Duisburg Anklage wirft Schützen (44) Mord vor

Duisburg · Mit Mietstreitigkeiten beschäftigen sich bei der Justiz üblicherweise Rechtsanwälte und Zivilgerichte. In dem Fall, mit dem sich seit gestern eine Schwurgerichtskammer des Landgerichts am König-Heinrich-Platz befassen muss, ist das anders: Die Auseinandersetzungen des 44-jährigen Mieters einer türkischen Bäckerei in Bruckhausen mit seinem Vermieter endeten am 26. Juni 2014 tödlich. Mit drei Schüssen in den Kopf soll der Angeklagte den 41-Jährigen auf der Warbruckstraße regelrecht hingerichtet haben. Die Anklage geht von Mord und versuchtem Totschlag aus.

 Mit gesenktem Kopf wartete der Angeklagte gestern im Schwurgerichtssaal auf den Prozessbeginn.

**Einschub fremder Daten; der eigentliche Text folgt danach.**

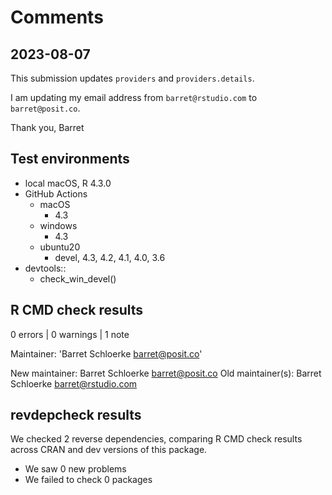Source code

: # Comments

## 2023-08-07

This submission updates `providers` and `providers.details`.

I am updating my email address from `barret@rstudio.com` to `barret@posit.co`.

Thank you,
Barret


## Test environments

* local macOS, R 4.3.0
* GitHub Actions
  * macOS
    * 4.3
  * windows
    * 4.3
  * ubuntu20
    * devel, 4.3, 4.2, 4.1, 4.0, 3.6
* devtools::
  * check_win_devel()
## R CMD check results

0 errors | 0 warnings | 1 note

Maintainer: 'Barret Schloerke <barret@posit.co>'

New maintainer:
  Barret Schloerke <barret@posit.co>
Old maintainer(s):
  Barret Schloerke <barret@rstudio.com>

## revdepcheck results

We checked 2 reverse dependencies, comparing R CMD check results across CRAN and dev versions of this package.

* We saw 0 new problems
* We failed to check 0 packages
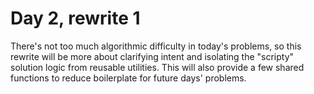 # Day 2, rewrite 1

There's not too much algorithmic difficulty in today's problems, so this rewrite will be more about
clarifying intent and isolating the "scripty" solution logic from reusable utilities. This will also
provide a few shared functions to reduce boilerplate for future days' problems.
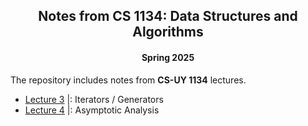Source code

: <div align = "center">
  
## Notes from CS 1134: Data Structures and Algorithms
#### Spring 2025

</div>

The repository includes notes from **CS-UY 1134** lectures. 

- [Lecture 3](https://github.com/XinRC/CS-1134/tree/main/lecture3) |: Iterators / Generators
- [Lecture 4](https://github.com/XinRC/CS-1134/blob/main/lecture4/README.md) |: Asymptotic Analysis
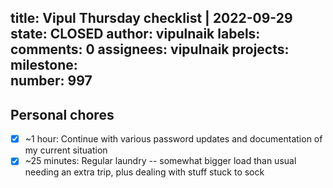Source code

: title:	Vipul Thursday checklist | 2022-09-29
state:	CLOSED
author:	vipulnaik
labels:	
comments:	0
assignees:	vipulnaik
projects:	
milestone:	
number:	997
--
## Personal chores

- [x] ~1 hour: Continue with various password updates and documentation of my current situation
- [x] ~25 minutes: Regular laundry -- somewhat bigger load than usual needing an extra trip, plus dealing with stuff stuck to sock 
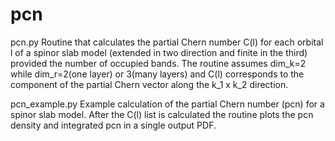 # pcn
pcn.py
Routine that calculates the partial Chern number C(l) for each orbital l of a spinor slab model (extended in two direction 
and finite in the third) provided the number of occupied bands.
The routine assumes dim_k=2 while dim_r=2(one layer) or 3(many layers) and C(l) corresponds to the component of the 
partial Chern vector along the k_1 x k_2 direction.

pcn_example.py
Example calculation of the partial Chern number (pcn) for a spinor slab model. After the C(l) list is calculated
the routine plots the pcn density and integrated pcn in a single output PDF.
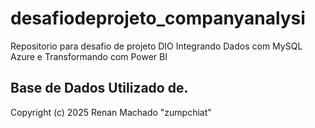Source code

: # desafiodeprojeto_companyanalysi
Repositorio para desafio de projeto DIO Integrando Dados com MySQL Azure e Transformando com Power BI

## Base de Dados Utilizado de.
Copyright (c) 2025 Renan Machado "zumpchiat"
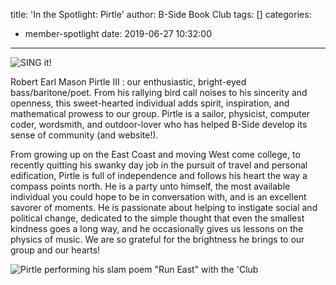 title: 'In the Spotlight: Pirtle'
author: B-Side Book Club
tags: []
categories:
  - member-spotlight
date: 2019-06-27 10:32:00
---

![SING it!](/img/PIRLTE1.png)

Robert Earl Mason Pirtle III : our enthusiastic, bright-eyed bass/baritone/poet. From his rallying bird call noises to his sincerity and openness, this sweet-hearted individual adds spirit, inspiration, and mathematical prowess to our group. Pirtle is a sailor, physicist, computer coder, wordsmith, and outdoor-lover who has helped B-Side develop its sense of community (and website!).

From growing up on the East Coast and moving West come college, to recently quitting his swanky day job in the pursuit of travel and personal edification, Pirtle is full of independence and follows his heart the way a compass points north. He is a party unto himself, the most available individual you could hope to be in conversation with, and is an excellent savorer of moments. He is passionate about helping to instigate social and political change, dedicated to the simple thought that even the smallest kindness goes a long way, and he occasionally gives us lessons on the physics of music. We are so grateful for the brightness he brings to our group and our hearts!



![Pirtle performing his slam poem "Run East" with the 'Club](/img/PIRTLE2.png)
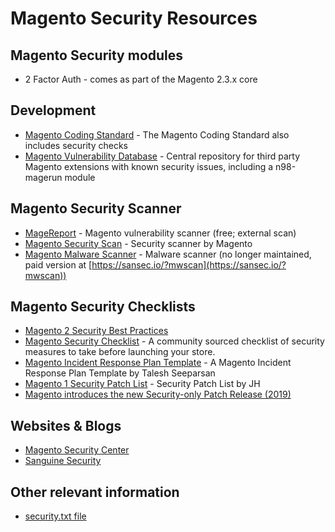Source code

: # Magento Security Resources

## Magento Security modules
- 2 Factor Auth - comes as part of the Magento 2.3.x core

## Development
- [Magento Coding Standard](https://github.com/magento/magento-coding-standard) - The Magento Coding Standard also includes security checks
- [Magento Vulnerability Database](https://github.com/gwillem/magevulndb) - Central repository for third party Magento extensions with known security issues, including a n98-magerun module

## Magento Security Scanner
- [MageReport](https://www.magereport.com) - Magento vulnerability scanner (free; external scan)
- [Magento Security Scan](https://account.magento.com/scanner/) - Security scanner by Magento
- [Magento Malware Scanner](https://github.com/gwillem/magento-malware-scanner) - Malware scanner (no longer maintained, paid version at [https://sansec.io/?mwscan](https://sansec.io/?mwscan))

## Magento Security Checklists

- [Magento 2 Security Best Practices](https://docs.magento.com/m2/ce/user_guide/magento/magento-security-best-practices.html) 
- [Magento Security Checklist](https://github.com/talesh/magento-security-checklist) - A community sourced checklist of security measures to take before launching your store.
- [Magento Incident Response Plan Template](https://github.com/talesh/response) - A Magento Incident Response Plan Template by Talesh Seeparsan
- [Magento 1 Security Patch List](https://docs.google.com/spreadsheets/d/1MTbU9Bq130zrrsJwLIB9d8qnGfYZnkm4jBlfNaBF19M/edit#gid=192164130) - Security Patch List by JH
- [Magento introduces the new Security-only Patch Release (2019)](https://community.magento.com/t5/Magento-DevBlog/Introducing-the-New-Security-only-Patch-Release/ba-p/141287)

## Websites & Blogs
- [Magento Security Center](http://magento.com/security/)
- [Sanguine Security](https://sansec.io/)

## Other relevant information
- [security.txt file](https://securitytxt.org/)
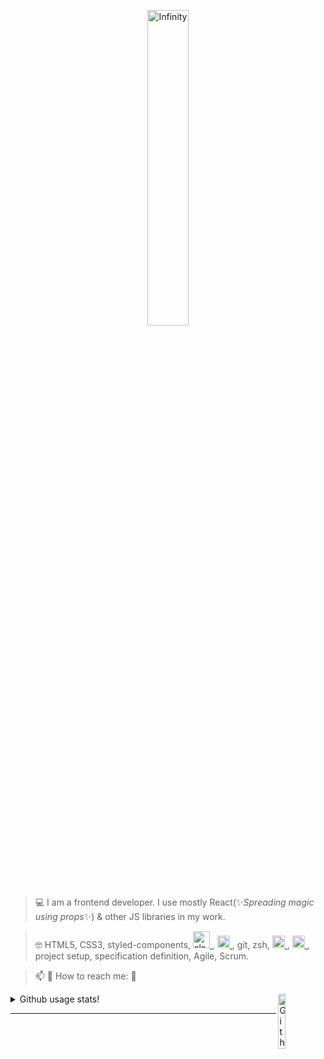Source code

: <p align="center">
  <img width="36%" alt="Infinity" src="https://github.com/images/modules/search/light.png" />
</p>

> 💻  I am a frontend developer. I use mostly React(✨*Spreading magic using props*✨) & other JS libraries in my work.

> 🤓  HTML5, CSS3, styled-components, <a href="https://slack.com/intl/en-tr/" target="_blank" rel=”noopener”> <img src="https://cdn.brandfolder.io/5H442O3W/as/pl546j-7le8zk-4nzzs1/Slack_Mark_Web.png" alt="slack" width="27" height="27"/> </a>,
<a href="https://code.visualstudio.com/" target="_blank"> <img src="https://upload.wikimedia.org/wikipedia/commons/thumb/9/9a/Visual_Studio_Code_1.35_icon.svg/1024px-Visual_Studio_Code_1.35_icon.svg.png" alt="vscode" width="20" height="20"/> </a>, git, zsh, <a href="https://www.javascript.com/" target="_blank" rel=”noopener”> <img src="https://upload.wikimedia.org/wikipedia/commons/6/6a/JavaScript-logo.png" alt="js" width="20" height="20"/> </a>, <a href="https://www.reactjs.org/" target="_blank" rel=”noopener”> <img src="https://upload.wikimedia.org/wikipedia/commons/a/a7/React-icon.svg" alt="js" width="20" height="20"/> </a>, project setup, specification definition, Agile, Scrum.

> 📫  💬   How to reach me: 📱

<img width="15%" align="right" alt="Github" src="https://raw.githubusercontent.com/onimur/.github/master/.resources/git-header.svg" />

<details>
  <summary>Github usage stats!</summary>
  
 ![Github Stats for Maia313 repositories](https://github-readme-stats.vercel.app/api?username=Maia313&show_icons=true&count_private=true&title_color=FF69B4&icon_color=FF69B4&text_color=FF69B4&bg_color=ececec) 
  
  ![Github Stats for Maia313 most used languages](https://github-readme-stats.vercel.app/api/top-langs/?username=Maia313&title_color=FF69B4&icon_color=FF69B4&text_color=FF69B4&bg_color=FFF&layout=compact) 
  
  <p align="center">
    <img width="16%" alt="Infinity" src="https://user-images.githubusercontent.com/28684401/150548363-39ebd24a-d79a-40c2-b195-abd8ae8858fe.gif" />
  </p>

  <a href="https://github.com/Maia313/github-profile-views-counter">
    <img src="https://komarev.com/ghpvc/?username=Maia313&color=ff69b4">
  </a>
</details>

---
  





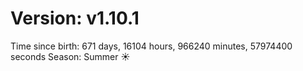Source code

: # Version: v1.10.1
Time since birth: 671 days, 16104 hours, 966240 minutes, 57974400 seconds
Season: Summer ☀️
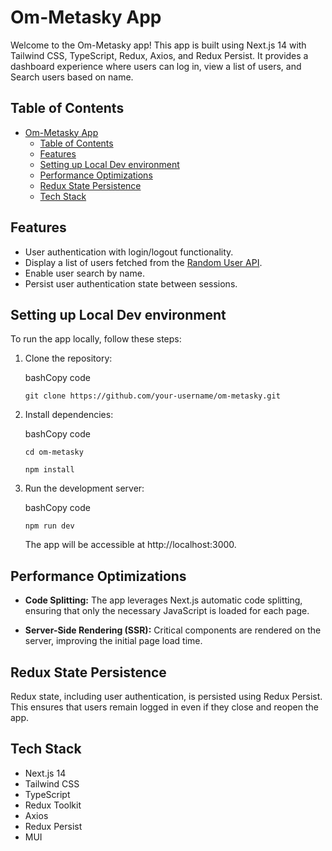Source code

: # Om-Metasky App

Welcome to the Om-Metasky app! This app is built using Next.js 14 with Tailwind CSS, TypeScript, Redux, Axios, and Redux Persist. It provides a dashboard experience where users can log in, view a list of users, and Search users based on name.

## Table of Contents
- [Om-Metasky App](#om-metasky-app)
  - [Table of Contents](#table-of-contents)
  - [Features](#features)
  - [Setting up Local Dev environment](#setting-up-local-dev-environment)
  - [Performance Optimizations](#performance-optimizations)
  - [Redux State Persistence](#redux-state-persistence)
  - [Tech Stack](#tech-stack)

## Features

-   User authentication with login/logout functionality.
-   Display a list of users fetched from the [Random User API](https://randomuser.me/api).
-   Enable user search by name.
-   Persist user authentication state between sessions.

## Setting up Local Dev environment

To run the app locally, follow these steps:

1.  Clone the repository:
    
    bashCopy code
    
    `git clone https://github.com/your-username/om-metasky.git` 
    
2.  Install dependencies:
    
    bashCopy code
    
    `cd om-metasky`
    
    `npm install` 
    
4.  Run the development server:
    
    bashCopy code
    
    `npm run dev` 
    
    The app will be accessible at http://localhost:3000.
    

## Performance Optimizations

-   **Code Splitting:** The app leverages Next.js automatic code splitting, ensuring that only the necessary JavaScript is loaded for each page.
    
-   **Server-Side Rendering (SSR):** Critical components are rendered on the server, improving the initial page load time.
    
## Redux State Persistence

Redux state, including user authentication, is persisted using Redux Persist. This ensures that users remain logged in even if they close and reopen the app.

## Tech Stack

-   Next.js 14
-   Tailwind CSS
-   TypeScript
-   Redux Toolkit
-   Axios
-   Redux Persist
-   MUI
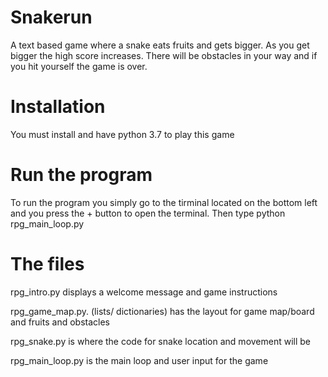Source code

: # Snakerun
A text based game where a snake eats fruits and gets bigger. As you get bigger the high score increases. There will be obstacles in your way and if you hit yourself the game is over.

# Installation
You must install and have python 3.7 to play this game

# Run the program
To run the program you simply go to the tirminal located on the bottom left and you press the + button to open the terminal. Then type python rpg_main_loop.py

# The files
rpg_intro.py displays a welcome message and game instructions

rpg_game_map.py. (lists/ dictionaries) has the layout for game map/board and fruits and obstacles

rpg_snake.py is where the code for snake location and movement will be

rpg_main_loop.py is the main loop and user input for the game
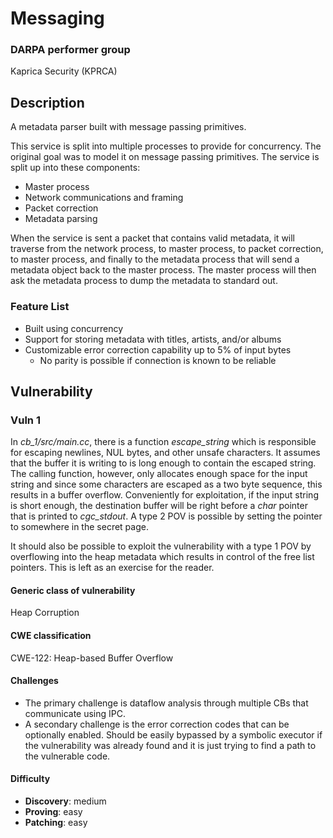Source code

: # Messaging

### DARPA performer group
Kaprica Security (KPRCA)

## Description

A metadata parser built with message passing primitives.

This service is split into multiple processes to provide for concurrency. The original goal was to model it on message passing primitives. The service is split up into these components:

 - Master process 
 - Network communications and framing
 - Packet correction
 - Metadata parsing

When the service is sent a packet that contains valid metadata, it will traverse from the network process, to master process, to packet correction, to master process, and finally to the metadata process that will send a metadata object back to the master process. The master process will then ask the metadata process to dump the metadata to standard out.

### Feature List

 - Built using concurrency
 - Support for storing metadata with titles, artists, and/or albums
 - Customizable error correction capability up to 5% of input bytes
   - No parity is possible if connection is known to be reliable

## Vulnerability
### Vuln 1

In *cb\_1/src/main.cc*, there is a function *escape\_string* which is responsible for escaping newlines, NUL bytes, and other unsafe characters. It assumes that the buffer it is writing to is long enough to contain the escaped string. The calling function, however, only allocates enough space for the input string and since some characters are escaped as a two byte sequence, this results in a buffer overflow. Conveniently for exploitation, if the input string is short enough, the destination buffer will be right before a *char* pointer that is printed to *cgc_stdout*. A type 2 POV is possible by setting the pointer to somewhere in the secret page.

It should also be possible to exploit the vulnerability with a type 1 POV by overflowing into the heap metadata which results in control of the free list pointers. This is left as an exercise for the reader.

#### Generic class of vulnerability

Heap Corruption

#### CWE classification

CWE-122: Heap-based Buffer Overflow

#### Challenges

 - The primary challenge is dataflow analysis through multiple CBs that communicate using IPC.
 - A secondary challenge is the error correction codes that can be optionally enabled. Should be easily bypassed by a symbolic executor if the vulnerability was already found and it is just trying to find a path to the vulnerable code.

#### Difficulty

 - **Discovery**: medium
 - **Proving**: easy
 - **Patching**: easy
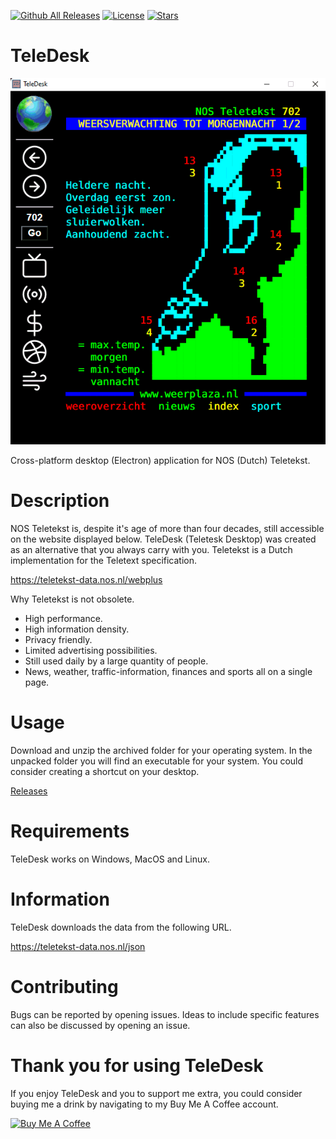 [![Github All Releases](https://img.shields.io/github/downloads/jetspiking/TeleDesk/total.svg)]()
[![License](https://img.shields.io/github/license/jetspiking/TeleDesk.svg)]()
[![Stars](https://img.shields.io/github/stars/jetspiking/TeleDesk.svg)]()

# TeleDesk
<img src="https://github.com/jetspiking/TeleDesk/blob/main/Images/TeleDeskWeather.png">

Cross-platform desktop (Electron) application for NOS (Dutch) Teletekst.

# Description
NOS Teletekst is, despite it's age of more than four decades, still accessible on the website displayed below. TeleDesk (Teletesk Desktop) was created as an alternative that you always carry with you. Teletekst is a Dutch implementation for the Teletext specification.

https://teletekst-data.nos.nl/webplus

Why Teletekst is not obsolete.
- High performance.
- High information density.
- Privacy friendly.
- Limited advertising possibilities.
- Still used daily by a large quantity of people.
- News, weather, traffic-information, finances and sports all on a single page.

# Usage
Download and unzip the archived folder for your operating system. In the unpacked folder you will find an executable for your system. You could consider creating a shortcut on your desktop.

[Releases](https://github.com/jetspiking/TeleDesk/releases)

# Requirements
TeleDesk works on Windows, MacOS and Linux.

# Information
TeleDesk downloads the data from the following URL.

https://teletekst-data.nos.nl/json

# Contributing
Bugs can be reported by opening issues. Ideas to include specific features can also be discussed by opening an issue. 

# Thank you for using TeleDesk
If you enjoy TeleDesk and you to support me extra, you could consider buying me a drink by navigating to my Buy Me A Coffee account.

<a href="https://www.buymeacoffee.com/DustinHendriks" target="_blank"><img src="https://cdn.buymeacoffee.com/buttons/default-orange.png" alt="Buy Me A Coffee" height="41" width="174"></a>



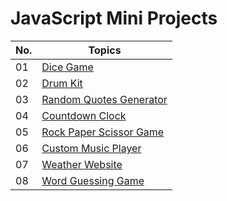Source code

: # JavaScript Mini Projects 
| No.| Topics |
|----|--------|
| 01 |[Dice Game](https://github.com/KyiThantSin/JavaScript_Projects/tree/main/Dice%20Game)|
| 02 |[Drum Kit](https://github.com/KyiThantSin/JavaScript_Projects/tree/main/Drum%20Kit)|
| 03 |[Random Quotes Generator](https://github.com/KyiThantSin/JavaScript_Projects/tree/main/Random%20quotes%20generator)|
| 04 |[Countdown Clock](https://github.com/KyiThantSin/JavaScript_Projects/tree/main/Countdown%20Clock)|
| 05 |[Rock Paper Scissor Game](https://github.com/KyiThantSin/JavaScript_Projects/tree/main/Rock%2CPaper%2CScissor)|
| 06 |[Custom Music Player](https://github.com/KyiThantSin/JavaScript_Projects/tree/main/Cutome%20Music%20Player)|
| 07 |[Weather Website](https://github.com/KyiThantSin/JavaScript_Projects/tree/main/Weather)|
| 08 |[Word Guessing Game](https://github.com/KyiThantSin/JavaScript_Projects/tree/main/Word%20Guessing%20Game)|
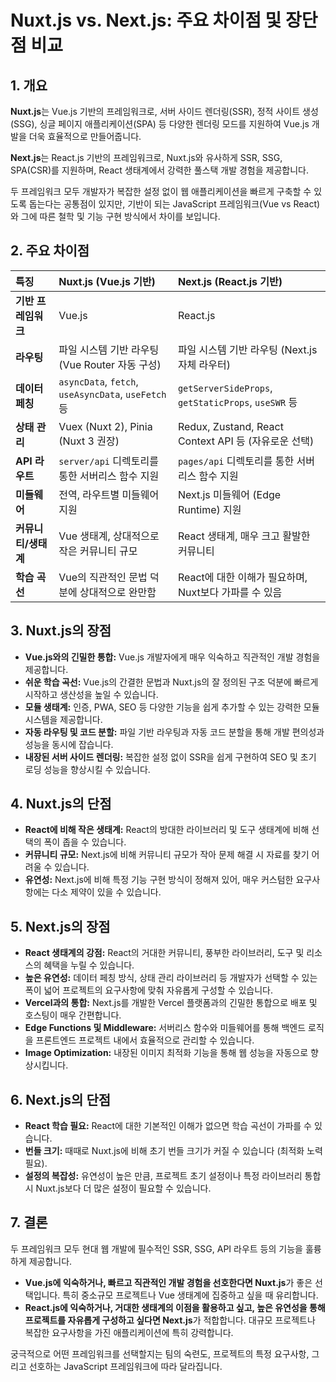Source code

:# Nuxt.js vs. Next.js: 주요 차이점 및 장단점 비교

## 1. 개요

**Nuxt.js**는 Vue.js 기반의 프레임워크로, 서버 사이드 렌더링(SSR), 정적 사이트 생성(SSG), 싱글 페이지 애플리케이션(SPA) 등 다양한 렌더링 모드를 지원하여 Vue.js 개발을 더욱 효율적으로 만들어줍니다.

**Next.js**는 React.js 기반의 프레임워크로, Nuxt.js와 유사하게 SSR, SSG, SPA(CSR)를 지원하며, React 생태계에서 강력한 풀스택 개발 경험을 제공합니다.

두 프레임워크 모두 개발자가 복잡한 설정 없이 웹 애플리케이션을 빠르게 구축할 수 있도록 돕는다는 공통점이 있지만, 기반이 되는 JavaScript 프레임워크(Vue vs React)와 그에 따른 철학 및 기능 구현 방식에서 차이를 보입니다.

## 2. 주요 차이점

| 특징         | Nuxt.js (Vue.js 기반)                               | Next.js (React.js 기반)                             |
| :----------- | :-------------------------------------------------- | :-------------------------------------------------- |
| **기반 프레임워크** | Vue.js                                              | React.js                                            |
| **라우팅**   | 파일 시스템 기반 라우팅 (Vue Router 자동 구성)      | 파일 시스템 기반 라우팅 (Next.js 자체 라우터)       |
| **데이터 페칭** | `asyncData`, `fetch`, `useAsyncData`, `useFetch` 등 | `getServerSideProps`, `getStaticProps`, `useSWR` 등 |
| **상태 관리** | Vuex (Nuxt 2), Pinia (Nuxt 3 권장)                  | Redux, Zustand, React Context API 등 (자유로운 선택) |
| **API 라우트** | `server/api` 디렉토리를 통한 서버리스 함수 지원     | `pages/api` 디렉토리를 통한 서버리스 함수 지원      |
| **미들웨어** | 전역, 라우트별 미들웨어 지원                        | Next.js 미들웨어 (Edge Runtime) 지원                |
| **커뮤니티/생태계** | Vue 생태계, 상대적으로 작은 커뮤니티 규모           | React 생태계, 매우 크고 활발한 커뮤니티             |
| **학습 곡선** | Vue의 직관적인 문법 덕분에 상대적으로 완만함        | React에 대한 이해가 필요하며, Nuxt보다 가파를 수 있음 |

## 3. Nuxt.js의 장점

*   **Vue.js와의 긴밀한 통합:** Vue.js 개발자에게 매우 익숙하고 직관적인 개발 경험을 제공합니다.
*   **쉬운 학습 곡선:** Vue.js의 간결한 문법과 Nuxt.js의 잘 정의된 구조 덕분에 빠르게 시작하고 생산성을 높일 수 있습니다.
*   **모듈 생태계:** 인증, PWA, SEO 등 다양한 기능을 쉽게 추가할 수 있는 강력한 모듈 시스템을 제공합니다.
*   **자동 라우팅 및 코드 분할:** 파일 기반 라우팅과 자동 코드 분할을 통해 개발 편의성과 성능을 동시에 잡습니다.
*   **내장된 서버 사이드 렌더링:** 복잡한 설정 없이 SSR을 쉽게 구현하여 SEO 및 초기 로딩 성능을 향상시킬 수 있습니다.

## 4. Nuxt.js의 단점

*   **React에 비해 작은 생태계:** React의 방대한 라이브러리 및 도구 생태계에 비해 선택의 폭이 좁을 수 있습니다.
*   **커뮤니티 규모:** Next.js에 비해 커뮤니티 규모가 작아 문제 해결 시 자료를 찾기 어려울 수 있습니다.
*   **유연성:** Next.js에 비해 특정 기능 구현 방식이 정해져 있어, 매우 커스텀한 요구사항에는 다소 제약이 있을 수 있습니다.

## 5. Next.js의 장점

*   **React 생태계의 강점:** React의 거대한 커뮤니티, 풍부한 라이브러리, 도구 및 리소스의 혜택을 누릴 수 있습니다.
*   **높은 유연성:** 데이터 페칭 방식, 상태 관리 라이브러리 등 개발자가 선택할 수 있는 폭이 넓어 프로젝트의 요구사항에 맞춰 자유롭게 구성할 수 있습니다.
*   **Vercel과의 통합:** Next.js를 개발한 Vercel 플랫폼과의 긴밀한 통합으로 배포 및 호스팅이 매우 간편합니다.
*   **Edge Functions 및 Middleware:** 서버리스 함수와 미들웨어를 통해 백엔드 로직을 프론트엔드 프로젝트 내에서 효율적으로 관리할 수 있습니다.
*   **Image Optimization:** 내장된 이미지 최적화 기능을 통해 웹 성능을 자동으로 향상시킵니다.

## 6. Next.js의 단점

*   **React 학습 필요:** React에 대한 기본적인 이해가 없으면 학습 곡선이 가파를 수 있습니다.
*   **번들 크기:** 때때로 Nuxt.js에 비해 초기 번들 크기가 커질 수 있습니다 (최적화 노력 필요).
*   **설정의 복잡성:** 유연성이 높은 만큼, 프로젝트 초기 설정이나 특정 라이브러리 통합 시 Nuxt.js보다 더 많은 설정이 필요할 수 있습니다.

## 7. 결론

두 프레임워크 모두 현대 웹 개발에 필수적인 SSR, SSG, API 라우트 등의 기능을 훌륭하게 제공합니다.

*   **Vue.js에 익숙하거나, 빠르고 직관적인 개발 경험을 선호한다면 Nuxt.js**가 좋은 선택입니다. 특히 중소규모 프로젝트나 Vue 생태계에 집중하고 싶을 때 유리합니다.
*   **React.js에 익숙하거나, 거대한 생태계의 이점을 활용하고 싶고, 높은 유연성을 통해 프로젝트를 자유롭게 구성하고 싶다면 Next.js**가 적합합니다. 대규모 프로젝트나 복잡한 요구사항을 가진 애플리케이션에 특히 강력합니다.

궁극적으로 어떤 프레임워크를 선택할지는 팀의 숙련도, 프로젝트의 특정 요구사항, 그리고 선호하는 JavaScript 프레임워크에 따라 달라집니다.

Mit gesenktem Kopf wartete der Angeklagte gestern im Schwurgerichtssaal auf den Prozessbeginn.

Foto: dpa

Aus Habgier, weil er seine Mietschulden los werden wollte, habe der Angeklagte heimtückisch durch die Seitenscheibe auf den im Auto sitzenden Vermieter geschossen, der völlig überrascht worden sei. Die Tat geschah vor den Augen der Frau und einer Tochter des Opfers, die hinten im Wagen saßen. Anschließend soll der Angeklagte auch auf den 37-jährigen Bruder des Getöteten geschossen, ihn aber verfehlt haben. Weiteres habe zuletzt eine Ladehemmung der Pistole verhindert, in der sich noch vier Schüsse befanden.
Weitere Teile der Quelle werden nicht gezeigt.